Oil Shorts Squeezed As Cushing Inventories Tumble To Historic Low For January

With 22-year-old portfolio managers shorting energy stocks and commodities beyond record levels to avoid “career risk” and fund NVDA longs by jumping on the biggest bubble bandwagon since the dot.com days , the inevitable short squeeze will be a sight to behold, and according to Reuters it may have started.

As Reuters energy analyst John Kemp write4s, portfolio investors “recoiled” from short positions in U.S. crude futures and options in the most recent week as rapidly depleting inventories at the Cushing delivery point “underscored the risk of a squeeze on deliverable barrels.”

Hedge funds and other money managers purchased the equivalent of 46 million barrels across the six most important futures and options contracts over the seven days ending on Jan. 23.

Fund buying was dominated by NYMEX and ICE WTI (+56 million barrels) with smaller purchases of U.S. gasoline (+8 million) and European gas oil (+7 million). Investors sold Brent (-19 million barrels) and U.S. diesel (-6 million), according to records filed with ICE Futures Europe and the U.S. Commodity Futures Trading Commission.

But most of the buying came from covering existing bearish short positions (-28 million barrels) rather than initiating new bullish long ones (+18 million).

The imbalance was especially pronounced in WTI where managers reduced short positions sharply (-38 million barrels) while initiating a smaller number of new longs (+18 million). As shown in the chart below, money managers cut their short positions in WTI by the most since April.

At the same time, money managers boosted net longs in WTI by 44k lots last week, the most since September.

As a result, WTI short positions were slashed to 79 million barrels from 112 million on Jan. 16 and a high of 128 million on Dec. 12.

Crude inventories around the NYMEX delivery point at Cushing in Oklahoma had depleted to 30 million barrels on Jan. 19 down from 35 million barrels three weeks earlier.

Cushing inventories stood at the lowest for the time of year since 2012 and were 14 million barrels (-32% or -1.26 standard deviations) below the prior ten-year seasonal average.

With inventories shrinking, many fund managers concluded it was no longer safe to run short positions potentially requiring delivery at Cushing.

The net position in WTI jumped to 99 million barrels (6th percentile for all weeks since 2013) up from just 43 million (1st percentile) the previous week.

The gap between ultra-bearish positioning on WTI and neutral positioning in Brent narrowed slightly but remained very wide.
There was still significant scope for short-covering to lift WTI flat prices and calendar spreads if inventories continue to deplete.

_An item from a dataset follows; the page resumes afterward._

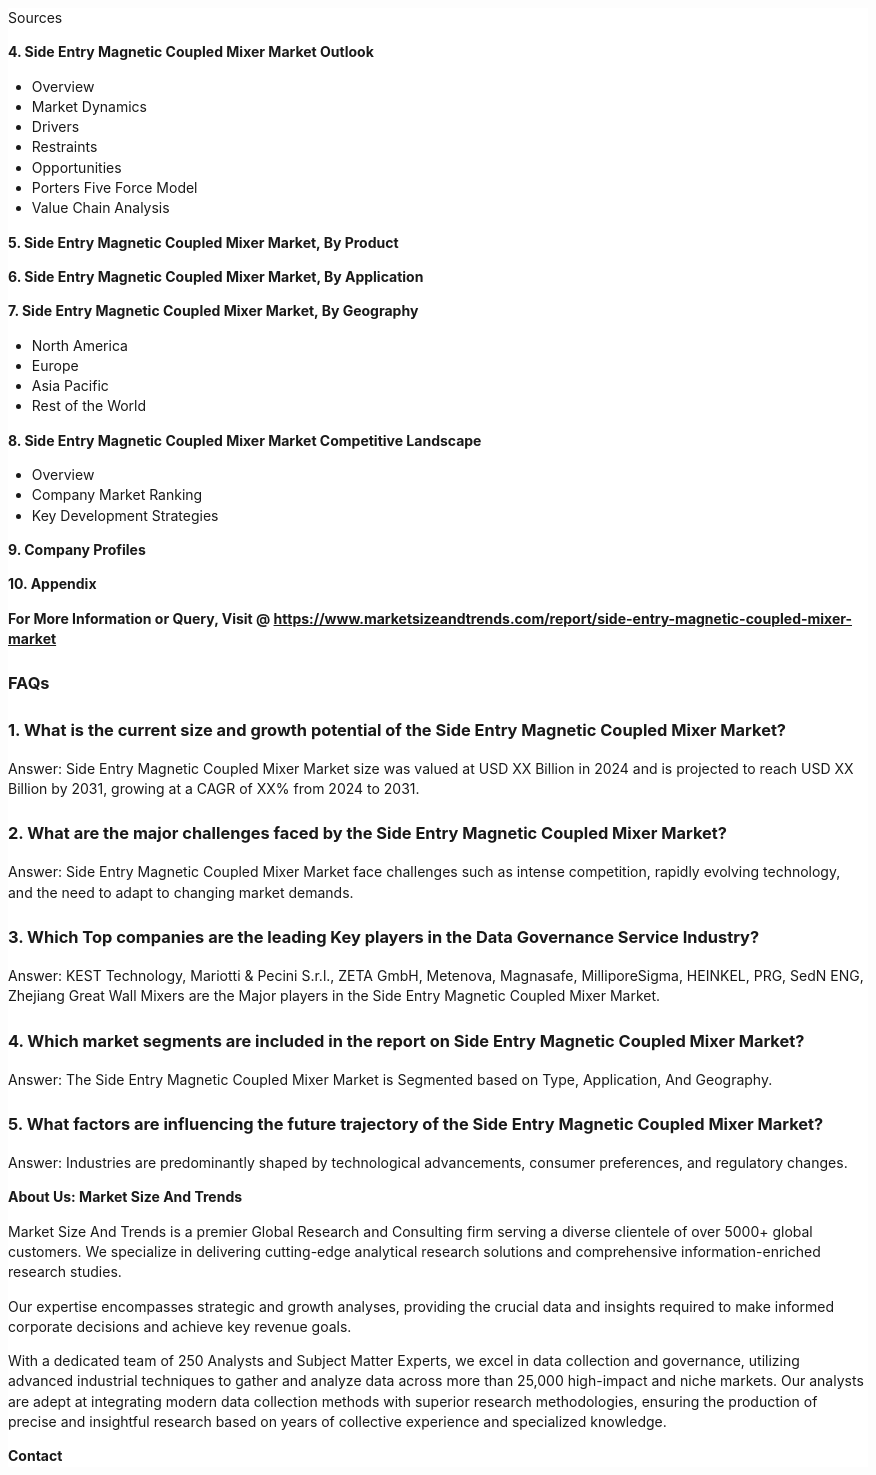 Sources</span></li></ul></div><div class="" data-test-id=""><p><strong><span class="">4. Side Entry Magnetic Coupled Mixer Market Outlook</span></strong></p></div><div class="" data-test-id=""><ul><li><span class="">Overview</span></li><li><span class="">Market Dynamics</span></li><li><span class="">Drivers</span></li><li><span class="">Restraints</span></li><li><span class="">Opportunities</span></li><li><span class="">Porters Five Force Model</span></li><li><span class="">Value Chain Analysis</span></li></ul></div><div class="" data-test-id=""><p><strong><span class="">5. Side Entry Magnetic Coupled Mixer Market, By Product</span></strong></p></div><div class="" data-test-id=""><p><strong><span class="">6. Side Entry Magnetic Coupled Mixer Market, By Application</span></strong></p></div><div class="" data-test-id=""><p><strong><span class="">7. Side Entry Magnetic Coupled Mixer Market, By Geography</span></strong></p></div><div class="" data-test-id=""><ul><li><span class="">North America</span></li><li><span class="">Europe</span></li><li><span class="">Asia Pacific</span></li><li><span class="">Rest of the World</span></li></ul></div><div class="" data-test-id=""><p><strong><span class="">8. Side Entry Magnetic Coupled Mixer Market Competitive Landscape</span></strong></p></div><div class="" data-test-id=""><ul><li><span class="">Overview</span></li><li><span class="">Company Market Ranking</span></li><li><span class="">Key Development Strategies</span></li></ul></div><div class="" data-test-id=""><p><strong><span class="">9. Company Profiles</span></strong></p></div><div class="" data-test-id=""><p><strong><span class="">10. Appendix</span></strong></p></div><div class="" data-test-id=""><p><strong><span class="">For More Information or Query, Visit @ <a href="https://www.marketsizeandtrends.com/report/side-entry-magnetic-coupled-mixer-market" target="_blank">https://www.marketsizeandtrends.com/report/side-entry-magnetic-coupled-mixer-market</a></span></strong></p></div><div class="" data-test-id=""><div class="article-main__content" data-test-id="publishing-text-block"><h3><strong><span class="">FAQs</span></strong></h3></div><div class="article-main__content" data-test-id="publishing-text-block"><h3><span class="">1. What is the current size and growth potential of the Side Entry Magnetic Coupled Mixer Market?</span></h3></div><div class="article-main__content" data-test-id="publishing-text-block"><p><span class="font-[700]">Answer</span><span class="">: Side Entry Magnetic Coupled Mixer Market size was valued at USD XX Billion in 2024 and is projected to reach USD XX Billion by 2031, growing at a CAGR of XX% from 2024 to 2031.</span></p></div><div class="article-main__content" data-test-id="publishing-text-block"><h3><span class="">2. What are the major challenges faced by the Side Entry Magnetic Coupled Mixer Market?</span></h3></div><div class="article-main__content" data-test-id="publishing-text-block"><p><span class="font-[700]">Answer</span><span class="">: Side Entry Magnetic Coupled Mixer Market face challenges such as intense competition, rapidly evolving technology, and the need to adapt to changing market demands.</span></p></div><div class="article-main__content" data-test-id="publishing-text-block"><h3><span class="">3. Which Top companies are the leading Key players in the Data Governance Service Industry?</span></h3></div><div class="article-main__content" data-test-id="publishing-text-block"><p><span class="font-[700]">Answer</span><span class="">: KEST Technology, Mariotti & Pecini S.r.l., ZETA GmbH, Metenova, Magnasafe, MilliporeSigma, HEINKEL, PRG, SedN ENG, Zhejiang Great Wall Mixers are the Major players in the Side Entry Magnetic Coupled Mixer Market.</span></p></div><div class="article-main__content" data-test-id="publishing-text-block"><h3><span class="">4. Which market segments are included in the report on Side Entry Magnetic Coupled Mixer Market?</span></h3></div><div class="article-main__content" data-test-id="publishing-text-block"><p><span class="font-[700]">Answer</span><span class="">: The Side Entry Magnetic Coupled Mixer Market is Segmented based on Type, Application, And Geography.</span></p></div><div class="article-main__content" data-test-id="publishing-text-block"><h3><span class="">5. What factors are influencing the future trajectory of the Side Entry Magnetic Coupled Mixer Market?</span></h3></div><div class="article-main__content" data-test-id="publishing-text-block"><p><span class="font-[700]">Answer:</span><span class="">&nbsp;Industries are predominantly shaped by technological advancements, consumer preferences, and regulatory changes.</span></p></div><p><strong><span class="">About Us: Market Size And Trends</span></strong></p></div><div class="" data-test-id=""><p><span class="">Market Size And Trends is a premier Global Research and Consulting firm serving a diverse clientele of over 5000+ global customers. We specialize in delivering cutting-edge analytical research solutions and comprehensive information-enriched research studies.</span></p></div><div class="" data-test-id=""><p><span class="">Our expertise encompasses strategic and growth analyses, providing the crucial data and insights required to make informed corporate decisions and achieve key revenue goals.</span></p></div><div class="" data-test-id=""><p><span class="">With a dedicated team of 250 Analysts and Subject Matter Experts, we excel in data collection and governance, utilizing advanced industrial techniques to gather and analyze data across more than 25,000 high-impact and niche markets. Our analysts are adept at integrating modern data collection methods with superior research methodologies, ensuring the production of precise and insightful research based on years of collective experience and specialized knowledge.</span></p></div><div class="" data-test-id=""><p><strong><span class="">Contact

Still, despite the squeeze, short positions in NYMEX WTI were still almost 4 times higher than at the start of the current short-selling cycle on Oct. 3. But with the amount of “pent up” wars around the world, they won’t be there for long.

Natural Gas

Elsewhere, investors trimmed positions in the two major futures and options contracts tied to gas prices at Henry Hub in Louisiana. Investors reverted to selling after trying to build a bullish position, as the big freeze earlier in January was followed by milder weather.

Hedge funds and other money managers sold the equivalent of 596 billion cubic feet (bcf) over the seven days ending on Jan. 23, the fastest rate of sales since August 2021.

It came after fund managers had purchased a total of 1,409 bcf over the previous five weeks, according to regulatory records. Funds cut their position to 186 bcf net short (26th percentile for all weeks since 2010) from 410 bcf net long (42nd percentile) seven days before.

Nat gas front-month futures prices continued to slide and have averaged just $2.81 per million British thermal units so far in January (8th percentile for all months since the start of the century once adjusted for inflation).

The end-of-winter calendar spread between March and April 2024 has fallen to flat from a backwardation of 21 cents at beginning of winter in early October, as traders expect the market to remain oversupplied.

Investors anticipate gas stocks will end winter well above the long-term average so lower prices will be needed to encourage more consumption from power generators and slow production further.